Pourtant tout indique que c’étaient des gens plutôt respectables. Leur malheur est qu’ils étaient esclaves d’idées rétrogrades d’un autre âge, incompatibles avec la mentalité rebelle et l’esprit libre inné chez nos parents.
Il se révéla que l’initiative de la lettre revenait à un seul jeune: Elmoctar Ould Ahmada, alias Ould Daddah, encore adolescent, plus tard colonel de l’armée nationale.
La prise de conscience
Cet incident va marquer les esprits de tous les membres de notre communauté. A partir de cet instant chacun d’eux commença à prendre conscience des mauvaises intentions nourries à notre égard par des milieux extérieurs malveillants.
L’acharnement des mauvais esprits
Des signes de mauvaises intentions ne cessaient de se manifester. Quelques individus, aux ramifications extérieures et souvent natifs de chez nous, hier, plutôt sympas, nous affichaient leur hostilité ouverte. Celui-ci s’adonna à des frictions avec des jeunes adolescents. Celui-là, beaucoup plus âgé, gesticulait et préparait sa personne pour la chefferie de notre communauté. Un autre fit irruption dans l’espace de nos champs pour y envisager un projet agricole. Un quatrième, le célèbre poète en dialecte Hassania, appelons-le Ahmedou Yahya, enseignant de son état, changea complètement de conduite à notre égard et surtout vis-à-vis de ses propres élèves dans notre école.
Ahmedou Yahya est en fait natif lui aussi de chez nous et vivant depuis longtemps en parfaite harmonie avec le milieu de nos parents. Les élèves des premières classes de notre école se souvenaient toujours de ses précieux cours d’arabe ayant grandement contribué à leur formation. Il se vantait souvent de se référer fréquemment au grand père Bou en matière de grammaire arabe et des questions relatives à l’histoire et aux sciences religieuses. En contrepartie nos parents n’avaient cessé de lui rendre de multiples et généreux services, conduite entretenue, d’ailleurs, bien avant l’ouverture de l’école.
La tradition des prises en charge
Avant même qu’il devienne enseignant, feu Ahmedou Yahya était entièrement pris en charge par nos pères et mères. Dans la société traditionnelle, le poète spécialement, comme d’ailleurs le griot, ainsi que le forgeron et même le marabout, enseignant traditionnel, est généralement pris en charge par son milieu social: situation indispensable pour l’éclosion des facultés du poète et le développement de son talent.

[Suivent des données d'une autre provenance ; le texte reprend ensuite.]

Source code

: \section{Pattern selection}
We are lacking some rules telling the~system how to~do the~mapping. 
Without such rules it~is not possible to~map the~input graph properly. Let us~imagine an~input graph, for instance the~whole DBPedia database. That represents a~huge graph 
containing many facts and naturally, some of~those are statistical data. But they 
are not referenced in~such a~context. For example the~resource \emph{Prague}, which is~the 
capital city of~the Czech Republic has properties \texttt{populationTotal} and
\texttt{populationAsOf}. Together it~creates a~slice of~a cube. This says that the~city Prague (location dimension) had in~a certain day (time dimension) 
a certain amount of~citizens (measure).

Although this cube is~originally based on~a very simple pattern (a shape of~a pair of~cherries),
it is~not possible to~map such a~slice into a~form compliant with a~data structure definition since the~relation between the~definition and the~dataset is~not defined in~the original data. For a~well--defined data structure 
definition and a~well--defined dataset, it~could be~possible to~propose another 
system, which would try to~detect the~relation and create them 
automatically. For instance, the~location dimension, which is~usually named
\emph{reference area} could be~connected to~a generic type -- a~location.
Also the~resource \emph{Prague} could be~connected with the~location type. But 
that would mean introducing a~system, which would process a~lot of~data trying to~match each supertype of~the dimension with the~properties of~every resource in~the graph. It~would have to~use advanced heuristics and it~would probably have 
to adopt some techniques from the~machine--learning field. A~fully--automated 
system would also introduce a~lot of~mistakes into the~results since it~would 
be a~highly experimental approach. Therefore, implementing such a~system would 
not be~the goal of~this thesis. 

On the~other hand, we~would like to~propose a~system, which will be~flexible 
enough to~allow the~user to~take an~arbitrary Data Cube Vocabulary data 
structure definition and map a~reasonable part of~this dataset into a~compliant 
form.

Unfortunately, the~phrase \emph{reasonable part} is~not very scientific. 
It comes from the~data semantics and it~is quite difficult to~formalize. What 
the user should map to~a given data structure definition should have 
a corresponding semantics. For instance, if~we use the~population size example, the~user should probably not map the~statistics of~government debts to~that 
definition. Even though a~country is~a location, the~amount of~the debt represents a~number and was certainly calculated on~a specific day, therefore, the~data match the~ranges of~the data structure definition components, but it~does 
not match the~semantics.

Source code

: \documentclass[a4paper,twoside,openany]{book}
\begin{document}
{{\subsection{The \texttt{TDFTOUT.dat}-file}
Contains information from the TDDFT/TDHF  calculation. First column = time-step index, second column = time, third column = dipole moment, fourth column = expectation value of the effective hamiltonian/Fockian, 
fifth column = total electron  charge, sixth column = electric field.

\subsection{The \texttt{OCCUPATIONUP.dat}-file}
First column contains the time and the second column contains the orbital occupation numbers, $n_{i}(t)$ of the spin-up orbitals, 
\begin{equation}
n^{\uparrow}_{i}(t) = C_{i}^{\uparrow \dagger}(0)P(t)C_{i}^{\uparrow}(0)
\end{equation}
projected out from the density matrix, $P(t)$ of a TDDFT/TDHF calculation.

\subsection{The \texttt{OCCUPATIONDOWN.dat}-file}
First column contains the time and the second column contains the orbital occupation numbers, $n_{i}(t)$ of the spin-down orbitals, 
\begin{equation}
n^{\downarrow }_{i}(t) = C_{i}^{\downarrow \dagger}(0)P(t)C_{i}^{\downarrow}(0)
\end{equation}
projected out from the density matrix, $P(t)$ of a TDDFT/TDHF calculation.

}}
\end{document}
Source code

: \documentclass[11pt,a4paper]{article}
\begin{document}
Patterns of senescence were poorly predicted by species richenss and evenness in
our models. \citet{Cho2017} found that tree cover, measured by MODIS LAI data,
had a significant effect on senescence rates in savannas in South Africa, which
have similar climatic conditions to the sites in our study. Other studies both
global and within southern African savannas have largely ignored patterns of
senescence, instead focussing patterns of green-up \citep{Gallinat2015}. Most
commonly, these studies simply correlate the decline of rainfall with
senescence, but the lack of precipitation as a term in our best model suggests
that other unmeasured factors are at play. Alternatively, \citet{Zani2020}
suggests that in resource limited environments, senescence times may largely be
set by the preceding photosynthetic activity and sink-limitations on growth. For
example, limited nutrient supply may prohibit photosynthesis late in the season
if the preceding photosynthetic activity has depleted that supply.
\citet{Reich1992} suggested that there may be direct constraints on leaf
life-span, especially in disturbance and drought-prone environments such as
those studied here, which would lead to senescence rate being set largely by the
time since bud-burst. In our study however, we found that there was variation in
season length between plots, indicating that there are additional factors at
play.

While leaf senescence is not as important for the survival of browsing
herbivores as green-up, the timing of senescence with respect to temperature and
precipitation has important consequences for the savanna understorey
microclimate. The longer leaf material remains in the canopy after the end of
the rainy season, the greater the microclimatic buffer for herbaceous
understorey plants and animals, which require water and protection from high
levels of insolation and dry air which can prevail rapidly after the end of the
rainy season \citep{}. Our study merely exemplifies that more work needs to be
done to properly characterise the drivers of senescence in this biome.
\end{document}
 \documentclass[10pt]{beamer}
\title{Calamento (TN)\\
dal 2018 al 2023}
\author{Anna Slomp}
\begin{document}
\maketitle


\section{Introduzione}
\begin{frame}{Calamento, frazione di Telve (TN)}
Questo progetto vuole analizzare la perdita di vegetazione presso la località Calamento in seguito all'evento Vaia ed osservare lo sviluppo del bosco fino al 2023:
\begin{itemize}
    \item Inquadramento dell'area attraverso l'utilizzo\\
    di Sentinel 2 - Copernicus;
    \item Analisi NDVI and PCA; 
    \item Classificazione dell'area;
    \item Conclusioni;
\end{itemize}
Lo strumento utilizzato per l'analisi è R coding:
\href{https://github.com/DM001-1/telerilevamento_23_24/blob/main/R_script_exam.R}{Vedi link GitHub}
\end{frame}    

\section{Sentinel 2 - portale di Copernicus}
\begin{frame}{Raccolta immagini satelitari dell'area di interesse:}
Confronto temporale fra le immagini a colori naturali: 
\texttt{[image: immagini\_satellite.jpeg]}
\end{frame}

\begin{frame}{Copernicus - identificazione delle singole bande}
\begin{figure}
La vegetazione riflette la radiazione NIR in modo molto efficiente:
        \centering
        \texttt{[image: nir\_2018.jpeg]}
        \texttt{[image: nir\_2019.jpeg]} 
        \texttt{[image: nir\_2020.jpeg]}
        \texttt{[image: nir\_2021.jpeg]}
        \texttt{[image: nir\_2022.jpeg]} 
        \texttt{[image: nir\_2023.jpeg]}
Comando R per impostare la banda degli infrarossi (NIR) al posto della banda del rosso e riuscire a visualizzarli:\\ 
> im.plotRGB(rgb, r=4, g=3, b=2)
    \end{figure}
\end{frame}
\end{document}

Tout indique que certains de ses cousins lui enviaient cette situation plus que privilégiée. En l’incitant à aller à l’encontre des intérêts de notre collectivité, ils tenaient clairement à lui faire perdre son paradis de « Edkhal» ou l’espace idyllique dans lequel il vivait chez nous. La même hostilité, entretenue de l’extérieur, cherchait délibérément aussi à porter préjudice aux intérêts des autres éléments cités ci-dessus, ainsi qu’à de nombreux autres pauvres gens.